Description of the task — In the entries that follow, the line with "Uma parte dessa" opens the range and the line with "descritas acima. A" closes it; repeat that range exactly, both lines included.

Source records
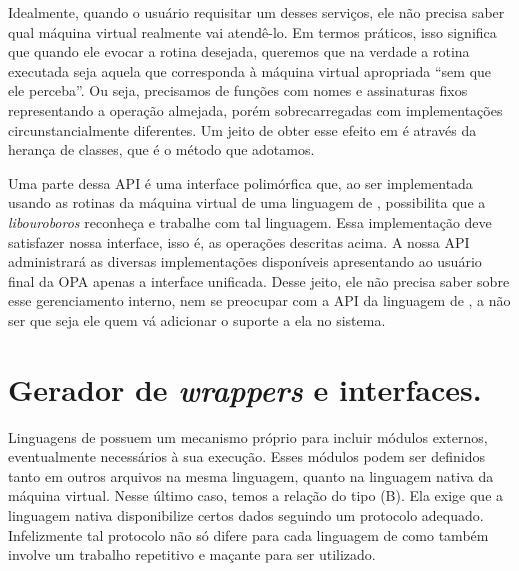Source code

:     Idealmente, quando o usuário requisitar um desses serviços, ele não precisa
    saber qual máquina virtual realmente vai atendê-lo. Em termos práticos, isso
    significa que quando ele evocar a rotina desejada, queremos que na verdade a
    rotina executada seja aquela que corresponda à máquina virtual apropriada
    ``sem que ele perceba''. Ou seja, precisamos de funções com nomes e
    assinaturas\footnotemark{} fixos representando a operação almejada, porém
    sobrecarregadas com implementações circunstancialmente diferentes. Um jeito
    de obter esse efeito em \CXX{} é através da herança de classes, que é o
    método que adotamos.



    Uma parte dessa API é uma interface polimórfica que, ao ser implementada usando
    as rotinas da máquina virtual de uma linguagem de \script{}, possibilita que
    a \emph{libouroboros} reconheça e trabalhe com tal linguagem. Essa
    implementação deve satisfazer nossa interface, isso é, as operações
    descritas acima. A nossa API administrará as diversas implementações
    disponíveis apresentando ao usuário final da OPA apenas a interface
    unificada. Desse jeito, ele não precisa saber sobre esse gerenciamento
    interno, nem se preocupar com a API da linguagem de \script{}, a não ser que
    seja ele quem vá adicionar o suporte a ela no sistema.
    
  
  
  \section{Gerador de \emph{wrappers} e interfaces.}
  \label{sec:estrutura:opwig}


    Linguagens de \script{} possuem um mecanismo próprio para incluir módulos
    externos, eventualmente necessários à sua execução. Esses módulos podem ser
    definidos tanto em outros arquivos na mesma linguagem, quanto na linguagem
    nativa da máquina virtual. Nesse último caso, temos a relação do tipo (B). Ela
    exige que a linguagem nativa disponibilize certos dados seguindo um protocolo
    adequado. Infelizmente tal protocolo não só difere para cada linguagem de
    \script{} como também involve um trabalho repetitivo e maçante para ser utilizado. 

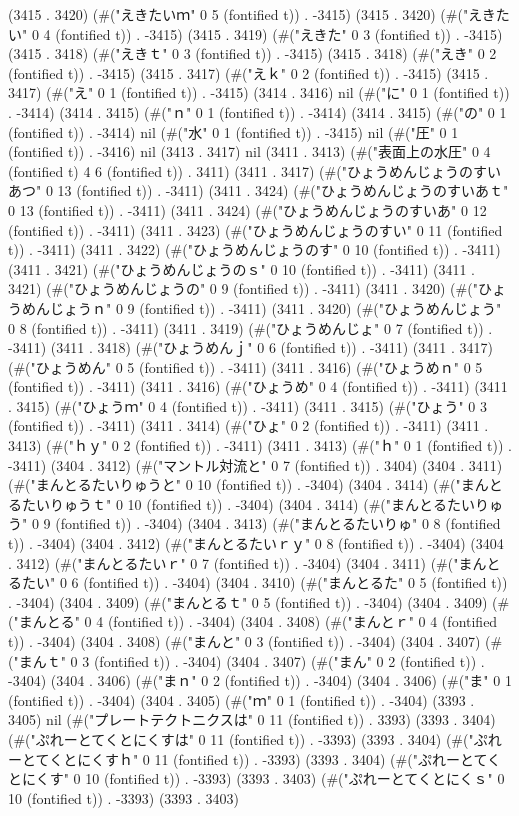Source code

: (3415 . 3420) (#("えきたいｍ" 0 5 (fontified t)) . -3415) (3415 . 3420) (#("えきたい" 0 4 (fontified t)) . -3415) (3415 . 3419) (#("えきた" 0 3 (fontified t)) . -3415) (3415 . 3418) (#("えきｔ" 0 3 (fontified t)) . -3415) (3415 . 3418) (#("えき" 0 2 (fontified t)) . -3415) (3415 . 3417) (#("えｋ" 0 2 (fontified t)) . -3415) (3415 . 3417) (#("え" 0 1 (fontified t)) . -3415) (3414 . 3416) nil (#("に" 0 1 (fontified t)) . -3414) (3414 . 3415) (#("ｎ" 0 1 (fontified t)) . -3414) (3414 . 3415) (#("の" 0 1 (fontified t)) . -3414) nil (#("水" 0 1 (fontified t)) . -3415) nil (#("圧" 0 1 (fontified t)) . -3416) nil (3413 . 3417) nil (3411 . 3413) (#("表面上の水圧" 0 4 (fontified t) 4 6 (fontified t)) . 3411) (3411 . 3417) (#("ひょうめんじょうのすいあつ" 0 13 (fontified t)) . -3411) (3411 . 3424) (#("ひょうめんじょうのすいあｔ" 0 13 (fontified t)) . -3411) (3411 . 3424) (#("ひょうめんじょうのすいあ" 0 12 (fontified t)) . -3411) (3411 . 3423) (#("ひょうめんじょうのすい" 0 11 (fontified t)) . -3411) (3411 . 3422) (#("ひょうめんじょうのす" 0 10 (fontified t)) . -3411) (3411 . 3421) (#("ひょうめんじょうのｓ" 0 10 (fontified t)) . -3411) (3411 . 3421) (#("ひょうめんじょうの" 0 9 (fontified t)) . -3411) (3411 . 3420) (#("ひょうめんじょうｎ" 0 9 (fontified t)) . -3411) (3411 . 3420) (#("ひょうめんじょう" 0 8 (fontified t)) . -3411) (3411 . 3419) (#("ひょうめんじょ" 0 7 (fontified t)) . -3411) (3411 . 3418) (#("ひょうめんｊ" 0 6 (fontified t)) . -3411) (3411 . 3417) (#("ひょうめん" 0 5 (fontified t)) . -3411) (3411 . 3416) (#("ひょうめｎ" 0 5 (fontified t)) . -3411) (3411 . 3416) (#("ひょうめ" 0 4 (fontified t)) . -3411) (3411 . 3415) (#("ひょうｍ" 0 4 (fontified t)) . -3411) (3411 . 3415) (#("ひょう" 0 3 (fontified t)) . -3411) (3411 . 3414) (#("ひょ" 0 2 (fontified t)) . -3411) (3411 . 3413) (#("ｈｙ" 0 2 (fontified t)) . -3411) (3411 . 3413) (#("ｈ" 0 1 (fontified t)) . -3411) (3404 . 3412) (#("マントル対流と" 0 7 (fontified t)) . 3404) (3404 . 3411) (#("まんとるたいりゅうと" 0 10 (fontified t)) . -3404) (3404 . 3414) (#("まんとるたいりゅうｔ" 0 10 (fontified t)) . -3404) (3404 . 3414) (#("まんとるたいりゅう" 0 9 (fontified t)) . -3404) (3404 . 3413) (#("まんとるたいりゅ" 0 8 (fontified t)) . -3404) (3404 . 3412) (#("まんとるたいｒｙ" 0 8 (fontified t)) . -3404) (3404 . 3412) (#("まんとるたいｒ" 0 7 (fontified t)) . -3404) (3404 . 3411) (#("まんとるたい" 0 6 (fontified t)) . -3404) (3404 . 3410) (#("まんとるた" 0 5 (fontified t)) . -3404) (3404 . 3409) (#("まんとるｔ" 0 5 (fontified t)) . -3404) (3404 . 3409) (#("まんとる" 0 4 (fontified t)) . -3404) (3404 . 3408) (#("まんとｒ" 0 4 (fontified t)) . -3404) (3404 . 3408) (#("まんと" 0 3 (fontified t)) . -3404) (3404 . 3407) (#("まんｔ" 0 3 (fontified t)) . -3404) (3404 . 3407) (#("まん" 0 2 (fontified t)) . -3404) (3404 . 3406) (#("まｎ" 0 2 (fontified t)) . -3404) (3404 . 3406) (#("ま" 0 1 (fontified t)) . -3404) (3404 . 3405) (#("ｍ" 0 1 (fontified t)) . -3404) (3393 . 3405) nil (#("プレートテクトニクスは" 0 11 (fontified t)) . 3393) (3393 . 3404) (#("ぷれーとてくとにくすは" 0 11 (fontified t)) . -3393) (3393 . 3404) (#("ぷれーとてくとにくすｈ" 0 11 (fontified t)) . -3393) (3393 . 3404) (#("ぷれーとてくとにくす" 0 10 (fontified t)) . -3393) (3393 . 3403) (#("ぷれーとてくとにくｓ" 0 10 (fontified t)) . -3393) (3393 . 3403) 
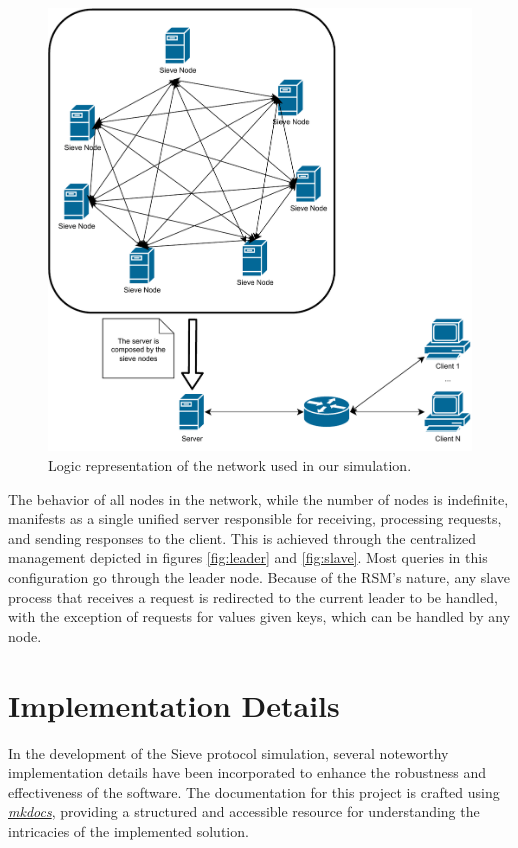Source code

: \documentclass{scrartcl}
\begin{document}
\begin{figure}[H]
    \centering
    \includegraphics[width=1\linewidth]{figures/network.pdf}
    \caption{Logic representation of the network used in our simulation.}
    \label{fig:network}
\end{figure}

The behavior of all nodes in the network, while the number of nodes is indefinite, manifests as a single unified server responsible for receiving, processing requests, and sending responses to the client. This is achieved through the centralized management depicted in figures \ref{fig:leader} and \ref{fig:slave}. Most queries in this configuration go through the leader node. Because of the RSM's nature, any slave process that receives a request is redirected to the current leader to be handled, with the exception of requests for values given keys, which can be handled by any node.

\section{Implementation Details}

In the development of the Sieve protocol simulation, several noteworthy implementation details have been incorporated to enhance the robustness and effectiveness of the software. The documentation for this project is crafted using \href{https://www.mkdocs.org/}{\textit{mkdocs}}, providing a structured and accessible resource for understanding the intricacies of the implemented solution.
\end{document}
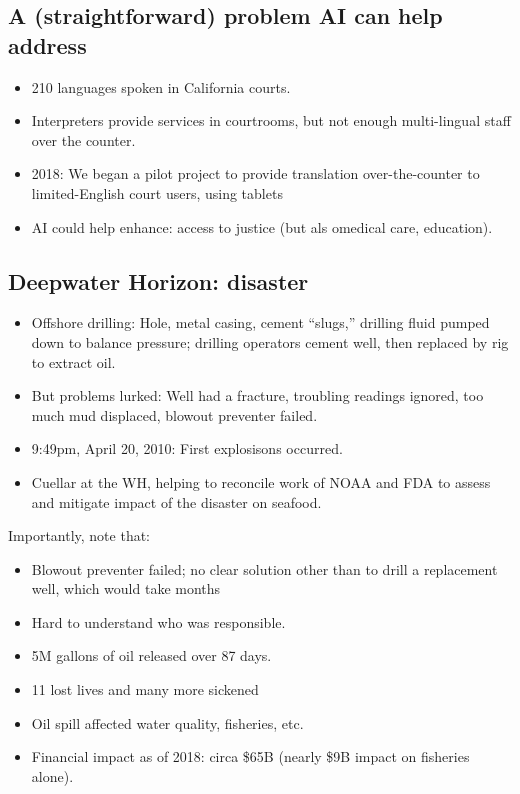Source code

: \documentclass{article}
\begin{document}
\subsection{A (straightforward) problem AI can help address}

\begin{itemize}
  \item 210 languages spoken in California courts.
  \item Interpreters provide services in courtrooms, but not enough multi-lingual staff over the counter.
  \item 2018: We began a pilot project to provide translation over-the-counter to limited-English court users, using tablets
  \item AI could help enhance: access to justice (but als omedical care, education).
\end{itemize}

\subsection{Deepwater Horizon: disaster}

\begin{itemize}
  \item Offshore drilling: Hole, metal casing, cement ``slugs,'' drilling fluid pumped down to balance pressure; drilling operators cement well, then replaced by rig to extract oil.
  \item But problems lurked: Well had a fracture, troubling readings ignored, too much mud displaced, blowout preventer failed.
  \item 9:49pm, April 20, 2010: First explosisons occurred.
  \item Cuellar at the WH, helping to reconcile work of NOAA and FDA to assess and mitigate impact of the disaster on seafood.
\end{itemize}

Importantly, note that:
\begin{itemize}
  \item Blowout preventer failed; no clear solution other than to drill a replacement well, which would take months
  \item Hard to understand who was responsible.
  \item 5M gallons of oil released over 87 days.
  \item 11 lost lives and many more sickened
  \item Oil spill affected water quality, fisheries, etc.
  \item Financial impact as of 2018: circa \$65B (nearly \$9B impact on fisheries alone).
\end{itemize}
\end{document}
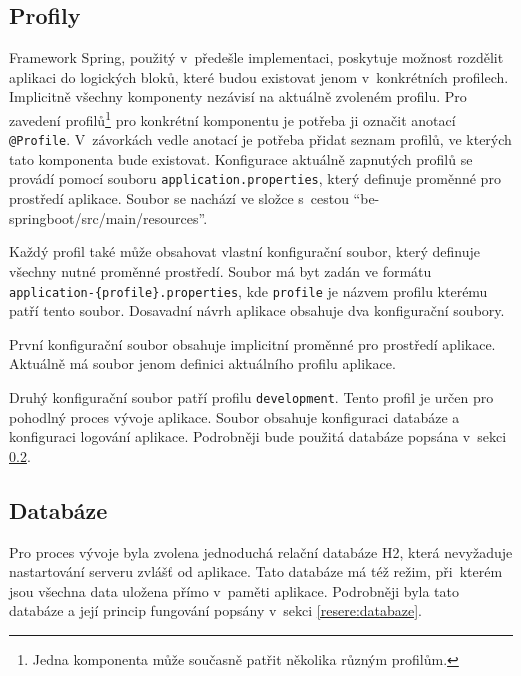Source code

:     \subsection{Profily}\label{analyza:soucasnaImplementace:profily}
        Framework Spring, použitý v~předešle implementaci, poskytuje možnost rozdělit aplikaci do logických bloků, které budou existovat jenom v~konkrétních profilech.\cite{spring-profile} Implicitně všechny komponenty nezávisí na aktuálně zvoleném profilu. Pro zavedení profilů\footnote{Jedna komponenta může současně patřit několika různým profilům.} pro konkrétní komponentu je potřeba ji označit anotací \texttt{@Profile}. V~závorkách vedle anotací je potřeba přidat seznam profilů, ve kterých tato komponenta bude existovat. Konfigurace aktuálně zapnutých profilů se provádí pomocí souboru \texttt{application.properties}, který definuje proměnné pro prostředí aplikace. Soubor se nachází ve složce s~cestou \enquote{be-springboot/src/main/resources}.
    
        Každý profil také může obsahovat vlastní konfigurační soubor, který definuje všechny nutné proměnné prostředí. Soubor má byt zadán ve formátu \texttt{application-\{profile\}.properties}, kde \texttt{profile} je názvem profilu kterému patří tento soubor. Dosavadní návrh aplikace obsahuje dva konfigurační soubory.
    
        První konfigurační soubor obsahuje implicitní proměnné pro prostředí aplikace. Aktuálně má soubor jenom definici aktuálního profilu aplikace. 
    
        Druhý konfigurační soubor patří profilu \texttt{development}. Tento profil je určen pro pohodlný proces vývoje aplikace. Soubor obsahuje konfiguraci databáze a konfiguraci logování aplikace. Podrobněji bude použitá databáze popsána v~sekci \ref{analyza:soucasnaImplementace:databaze}.
        
    \subsection{Databáze}\label{analyza:soucasnaImplementace:databaze}
        Pro proces vývoje byla zvolena jednoduchá relační databáze H2, která nevyžaduje nastartování serveru zvlášť od aplikace. Tato databáze má též režim, při~kterém jsou všechna data uložena přímo v~paměti aplikace. Podrobněji byla tato databáze a její princip fungování popsány v~sekci \ref{resere:databaze}.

Answer box —
    Uma parte dessa API é uma interface polimórfica que, ao ser implementada usando
    as rotinas da máquina virtual de uma linguagem de \script{}, possibilita que
    a \emph{libouroboros} reconheça e trabalhe com tal linguagem. Essa
    implementação deve satisfazer nossa interface, isso é, as operações
    descritas acima. A nossa API administrará as diversas implementações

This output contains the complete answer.